Back when I lived in the Washington, DC, area, Marion Barry was the mayor of DC, and a bad mayor was he. I was neither surprised nor sad when he exchanged the mayor’s office and his suit-and-tie for a small cell and prison stripes, having been caught in a cocaine sting. He spent half a year behind bars, as I recall, and after he got out he was, beyond all reason, elected mayor again.
As if making a continued statement about the dysfunctional state of the DC government, Marion Barry is still in city politics, now as a city councilman. There’s that bad penny.
And Tim Page has gotten himself on the bad penny’s bad side. It seems that Mr Page, a renowned, Pulitzer-Prize–winning music critic for the Washington Post, wound up on Marion Barry’s email list, and had trouble getting off of it. In his annoyance, he sent email to Mr Barry’s staff that included the following message, which, in the publicity surrounding this news item, is being circulated far and wide:
Must we hear about it every time this crack addict attempts to rehabilitate himself with some new — and typically half-witted — political grandstanding? I’d be grateful if you would take me off your mailing list. I cannot think of anything the useless Marion Barry could do that would interest me in the slightest, up to and including overdose.
Mr Page didn’t put that in his Washington Post column, but he did write the private message from his WaPo email address (as I presume, the one that was on the councilman’s mailing list, so it made sense for him to send it from there). Mr Barry is screaming for the firing of Mr Page, is calling the email “despicable” and Mr Page a “lowlife”, and is claiming, in some twisted interpretation, that there’s a racial aspect to this.
There’s nothing racial involved. Marion Barry is a useless crack-head, and I can’t imagine how he remains in enough public favour to keep elected office. He exemplifies what’s wrong with DC politics and government. And Tim Page had the right to say what he said in a private message.
And so, a few points:
- Marion Barry is a public figure. You put yourself in public life, you have to accept that people will say stuff like this about you. Deal.

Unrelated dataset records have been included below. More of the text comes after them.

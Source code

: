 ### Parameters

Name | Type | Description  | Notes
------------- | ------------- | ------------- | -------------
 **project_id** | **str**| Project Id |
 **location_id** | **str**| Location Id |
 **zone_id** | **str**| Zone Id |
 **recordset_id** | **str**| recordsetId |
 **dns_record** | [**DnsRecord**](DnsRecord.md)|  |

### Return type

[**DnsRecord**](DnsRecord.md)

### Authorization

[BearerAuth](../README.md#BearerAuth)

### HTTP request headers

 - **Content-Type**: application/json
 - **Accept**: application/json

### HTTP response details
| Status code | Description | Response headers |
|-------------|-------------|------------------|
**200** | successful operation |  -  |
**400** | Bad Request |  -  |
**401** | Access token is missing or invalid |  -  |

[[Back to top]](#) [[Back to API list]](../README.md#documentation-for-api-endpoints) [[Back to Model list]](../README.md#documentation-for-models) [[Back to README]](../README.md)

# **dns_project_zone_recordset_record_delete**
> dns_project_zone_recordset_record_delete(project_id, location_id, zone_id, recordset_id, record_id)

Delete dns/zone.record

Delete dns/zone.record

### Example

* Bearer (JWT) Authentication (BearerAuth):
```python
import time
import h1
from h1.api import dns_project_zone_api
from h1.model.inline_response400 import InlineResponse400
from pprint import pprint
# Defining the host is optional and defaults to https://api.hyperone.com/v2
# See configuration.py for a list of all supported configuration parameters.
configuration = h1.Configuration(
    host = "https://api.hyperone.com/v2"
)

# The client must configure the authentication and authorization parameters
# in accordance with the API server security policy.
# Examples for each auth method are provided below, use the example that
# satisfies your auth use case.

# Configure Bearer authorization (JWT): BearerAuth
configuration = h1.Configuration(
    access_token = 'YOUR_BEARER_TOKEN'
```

- Even if Mr Page had put his statement in the Washington Post in an Op-Ed piece, it would be fine. You, or I, or Marion Barry might or might not agree with it, but it’s a valid opinion.
- He did not, though, put it in the WaPo. He put it in a private email message, which Marion Barry’s staff, not Mr Page, publicized.
- You don’t get to publicize a piece of private email, and then scream about the criticism of you that’s contained therein. If you make it public, that’s on you.
- It doesn’t make the slightest difference that Mr Page wrote this from a WaPo email address. It’s clearly an opinion, he’s clearly not speaking for the newspaper in an official capacity, and it’s clearly private correspondence.
- There’s nothing racial here.
- Mr Page owes no apology, and should receive no disciplinary action from his employer.
Unfortunately, Mr Page is apologizing, and it’s galling to me to see him have to grovel at the feet of this useless crack-head of a “politician”. And it’s galling to me to see that the Washington Post is not standing behind him, but is taking “appropriate internal action” while calling the message “a terrible mistake”.
No, that is a terrible mistake, and my opinion of the Washington Post and its institutional integrity has just dropped like Eliot Spitzer’s approval ratings.
The Washington Post should be ashamed of its collective self. Tim Page should hold his head high. And Marion Barry should leave public life and find a nice, comfortable rock to crawl under.
4 comments:
Thank you, Barry, for writing this! You already know my take, from my voluminous blog-postings and formal letter to the Post ombudsman (I'd like to believe such officials are more than corporate yes-men, but evidence so far says otherwise). You hit every nail squarely on the head.
I've sent this blog entry (pasted, along with the URL) to the WaPo ombudsman (Deborah Howell), and to Mr Page.
Well said.
Have you seen the work of the Barry Communication Director Mr. Page was dealing with?